The Fed is downplaying a key recession indicator that's flashing yellow - but some on Wall Street think 'they are wrong again'
- The US Treasury market's sending an ominous signal about the economy's future, as long-term interest rates slip further toward their short-term counterparts.
- This trend, known as a flattening of the yield curve, can be a signal of recession if the curve fully "inverts" and long-term rates actually dip below short-term ones.
- "The Fed was wrong about the curve before. More likely than not, we believe they are wrong again," writes a Citigroup interest rate strategist in a research note.
Federal Reserve officials and Wall Street traders should be cautious about dismissing an ominous sign emanating from the US Treasury market.
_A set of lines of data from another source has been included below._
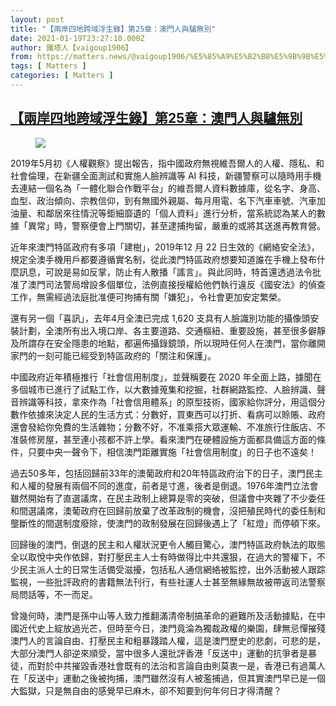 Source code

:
 ```yaml
---
layout: post
title: "【兩岸四地跨域浮生錄】第25章：澳門人與驢無別"
date: 2021-01-19T23:27:10.000Z
author: 鐵塔人【vaigoup1906】
from: https://matters.news/@vaigoup1906/%E5%85%A9%E5%B2%B8%E5%9B%9B%E5%9C%B0%E8%B7%A8%E5%9F%9F%E6%B5%AE%E7%94%9F%E9%8C%84-%E7%AC%AC25%E7%AB%A0-%E6%BE%B3%E9%96%80%E4%BA%BA%E8%88%87%E9%A9%A2%E7%84%A1%E5%88%A5-bafyreidnml4tg4f5usy6cqqn5wfv6c4xqv6s4wxuxtoopovd47rbmz2mum
tags: [ Matters ]
categories: [ Matters ]
---
```

<!--1611098830000-->
[【兩岸四地跨域浮生錄】第25章：澳門人與驢無別](https://matters.news/@vaigoup1906/%E5%85%A9%E5%B2%B8%E5%9B%9B%E5%9C%B0%E8%B7%A8%E5%9F%9F%E6%B5%AE%E7%94%9F%E9%8C%84-%E7%AC%AC25%E7%AB%A0-%E6%BE%B3%E9%96%80%E4%BA%BA%E8%88%87%E9%A9%A2%E7%84%A1%E5%88%A5-bafyreidnml4tg4f5usy6cqqn5wfv6c4xqv6s4wxuxtoopovd47rbmz2mum)
------

<div>
<figure class="image"><img src="https://assets.matters.news/embed/16b9e9d5-ed9a-4f83-898f-a8b49c76da4c.jpeg" data-asset-id="16b9e9d5-ed9a-4f83-898f-a8b49c76da4c" referrerpolicy="no-referrer"><figcaption><span></span></figcaption></figure><p>2019年5月初《人權觀察》提出報告，指中國政府無視維吾爾人的人權、隱私、和社會倫理，在新疆全面測試和實施人臉辨識等 AI 科技，新疆警察可以隨時用手機去連結一個名為「一體化聯合作戰平台」的維吾爾人資料數據庫，從名字、身高、血型、政治傾向、宗教信仰，到有無國外親屬、每月用電、名下汽車車號、汽車加油量、和鄰居來往情況等鉅細靡遺的「個人資料」進行分析，當系統認為某人的數據「異常」時，警察便會上門關切，甚至逮捕拘留，嚴重的或將其送進再教育營。</p><p>近年來澳門特區政府有多項「建樹」，2019年12 月 22 日生效的《網絡安全法》，規定全澳手機用戶都要遵循實名制，從此澳門特區政府想要知道誰在手機上發布什麼訊息，可說是易如反掌，防止有人散播「謠言」。與此同時，特首還透過法令批准了澳門司法警局增設多個單位，法例直接授權給他們執行違反《國安法》的偵查工作，無需經過法庭批准便可拘捕有關「嫌犯」，令社會更加安定繁榮。</p><p>還有另一個「喜訊」，去年4月全澳已完成 1,620 支具有人臉識別功能的攝像頭安裝計劃，全澳所有出入境口岸、各主要道路、交通樞紐、重要設施，甚至很多僻靜及所謂存在安全隱患的地點，都遍佈攝錄鏡頭，所以現時任何人在澳門，當你離開家門的一刻可能已經受到特區政府的「關注和保護」。</p><p>中國政府近年積極推行「社會信用制度」，並聲稱要在 2020 年全面上路，據聞在多個城市已進行了試點工作，以大數據蒐集和挖掘，社群網路監控、人臉辨識、聲音辨識等科技，拿來作為「社會信用體系」的原型技術，國家給你評分，用這個分數作依據來決定人民的生活方式：分數好，買東西可以打折、看病可以賒賬、政府還會發給你免費的生活雜物；分數不好，不准乘搭大眾運輸、不准旅行住飯店、不准裝修房屋，甚至連小孩都不許上學。看來澳門在硬體設施方面都具備這方面的條件，只要中央一聲令下，相信澳門距離實施「社會信用制度」的日子也不遠矣！</p><p>過去50多年，包括回歸前33年的澳葡政府和20年特區政府治下的日子，澳門民主和人權的發展有兩個不同的進度，前者是寸進，後者是倒退。1976年澳門立法會雖然開始有了直選議席，在民主政制上總算是零的突破，但議會中夾雜了不少委任和間選議席，澳葡政府在回歸前放棄了改革政制的機會，沒把殖民時代的委任制和壟斷性的間選制度廢除，使澳門的政制發展在回歸後遇上了「紅燈」而停頓下來。</p><p>回歸後的澳門，倒退的民主和人權狀況更令人觸目驚心，澳門特區政府執法的取態全以取悅中央作依歸，對打壓民主人士有時做得比中共還狠，在過大的警權下，不少民主派人士的日常生活備受滋擾，包括私人通信網絡被監控，出外活動被人跟踪監視，一些批評政府的書籍無法刊行，有些社運人士甚至無緣無故被帶返司法警察局問話等，不一而足。</p><p>曾幾何時，澳門是孫中山等人致力推翻滿清帝制搞革命的避難所及活動據點，在中國近代史上綻放過光芒，但時至今日，澳門竟淪為獨裁政權的樂園，肆無忌憚摧殘澳門人的言論自由、打壓民主和粗暴踐踏人權，這是澳門歷史的悲劇，可悲的是，大部分澳門人卻逆來順受，當中很多人還批評香港「反送中」運動的抗爭者是暴徒，而對於中共摧毀香港社會既有的法治和言論自由則莫衷一是，香港已有過萬人在「反送中」運動之後被拘捕，澳門雖然沒有人被濫捕過，但其實澳門早已是一個大監獄，只是無自由的感覺早已麻木，卻不知要到何年何日才得清醒？</p>
</div>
Bonds tend to act rather oddly ahead of recessions as investors begin to expect lower future returns on investment. When that happens, the yield on long-term notes falls below its short-term counterpart. The phenomenon, known as a yield curve inversion, has invariably preceded an economic downturn.
The last time it happened was in 2007, just before the economy entered its deepest recession in generations. And now the yield curve is threatening to invert again, with the spread between 10- and two-year Treasury note yields now at its lowest level since that fateful year.
Some Fed officials including Chairman Jerome Powell have dismissed the trend as unlikely to be sending any kind of recessionary signal this time, with the Fed still expecting the US economy to grow 2.7% this year and 2.4% in 2019.
"Former Fed Chair Yellen and Chair Powell have downplayed the recent curve flattening," wrote Ruslan Bikbov, interest rate strategist at Citi, in a research note.
"We don't find their arguments convincing. The Fed was wrong about the curve before. More likely than not, we believe they are wrong again."
In particular, optimists say the recent flattening trend is being magnified by a low "term-premium" - the notion that it costs more to borrow over a longer period - given the Fed's massive $4.4 trillion balance sheet, which it is only gradually unwinding.
But Bikbov says "the notion that a flat curve should be ignored because of low term premiums is misplaced. Term premiums are far from being historically low."
He adds that for now, "recession probabilities remain low since the curve is still far from being inverted, but will grow rapidly if the curve flattens further: the relationship between the curve and recessions is highly non-linear. If that happens, investors should take the curve very seriously and ignore the Fed's skepticism."
An early reading of first quarter gross domestic product showed an annualized first-quarter expansion of 2.3%, above forecasts but hardly showing any of the bump that some on Wall Street expected on business investment and consumer spending from corporate and individual tax cuts."The extreme optimism about economic growth this year has cooled as the hard data have come in constructive but not exceptional," wrote Michelle Meyer, Bank of America Merrill Lynch's US economist, and her colleagues in their research.
"In the near term, we think all eyes should be on the US consumer to inform us how and when the fiscal stimulus will kick in," she added. "Early survey evidence suggests that consumers may have embraced a somewhat frugal attitude when it comes to responding to the windfall cash from tax cuts."
Deutsche Bank economists predict the curve will invert in 2019 as the Fed keeps raising interest rates by a quarter percentage point every quarter, as markets expect.
"If the Fed continues to raise rates according to our forecast and the term premium does not recover, the yield curve would invert by the end of 2019, potentially as early as June of next year," they write in a note.
The real trouble may not come until two years out, they estimate.
"Our full recession probability model puts the odds of a recession in the next twelve months at about 10%. Once the forecast window gets further out, however, the yield curve is showing elevated recession probabilities," the economists write. "With our forecast projecting output growth to slow below potential in 2020, the inversion of the yield curve would be a meaningful signal regarding the specter of a looming recession."